Finding Equilibrium in Some Economics and Game Models
研究了用投影法求解三类经济与博弈模型中的均衡问题,发现额外伪梯度法在迭代次数上优于伪梯度投影法,且复杂度随问题规模线性增长。
Abstract We consider numerical aspects of finding classical J. Nash’s equilibrium in concave n -persons game, nonlinear equilibrium (NE), as an alternative to primal and dual linear programming (LP) problems, and recently introduced nonlinear production-consumption equilibrium (NPCE). The problems are particular cases of a general nonlinear equilibrium problem, which is equivalent to a variational inequality (VI). The corresponding VIs have simple feasible sets, that the projection on them is a low cost operation.
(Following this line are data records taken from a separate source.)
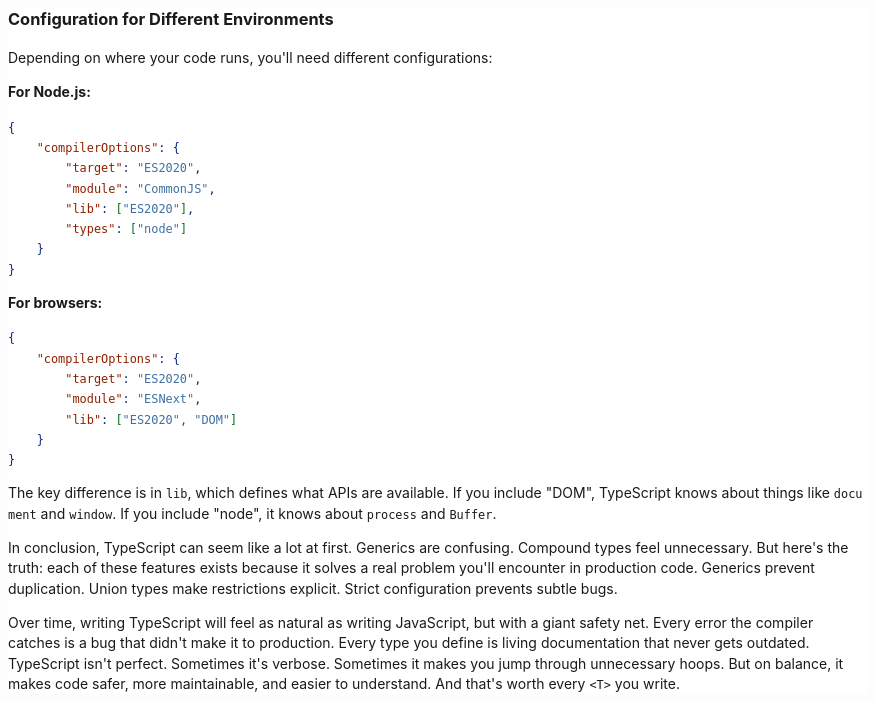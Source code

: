 ### Configuration for Different Environments

Depending on where your code runs, you'll need different configurations:

**For Node.js:**
```json
{
    "compilerOptions": {
        "target": "ES2020",
        "module": "CommonJS",
        "lib": ["ES2020"],
        "types": ["node"]
    }
}
```

**For browsers:**
```json
{
    "compilerOptions": {
        "target": "ES2020",
        "module": "ESNext",
        "lib": ["ES2020", "DOM"]
    }
}
```

The key difference is in `lib`, which defines what APIs are available. If you include "DOM", TypeScript knows about things like `document` and `window`. If you include "node", it knows about `process` and `Buffer`.

In conclusion, TypeScript can seem like a lot at first. Generics are confusing. Compound types feel unnecessary. But here's the truth: each of these features exists because it solves a real problem you'll encounter in production code. Generics prevent duplication. Union types make restrictions explicit. Strict configuration prevents subtle bugs.

Over time, writing TypeScript will feel as natural as writing JavaScript, but with a giant safety net. Every error the compiler catches is a bug that didn't make it to production. Every type you define is living documentation that never gets outdated. TypeScript isn't perfect. Sometimes it's verbose. Sometimes it makes you jump through unnecessary hoops. But on balance, it makes code safer, more maintainable, and easier to understand. And that's worth every `<T>` you write.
Therefore, we apply two projection methods for finding the equilibrium: pseudo-gradient projection (PGP) and extra pseudo-gradient (EPG). We present and analyze results obtained on random generated sets of these three classes of problems. The obtained results show expected advantages of the EPG over PGP. What is most important: the number of iterations requited by EPG method to find an approximation for the equilibrium with a given accuracy grows linearly with the number of products in case of NE and NPCE, or with the number of active strategies in case of J. Nash’s equilibrium. The number of operations, or solution time grows as a cube of the corresponding parameters. These results corroborate the complexity bounds established in [18–20] under reasonable assumptions on the input data.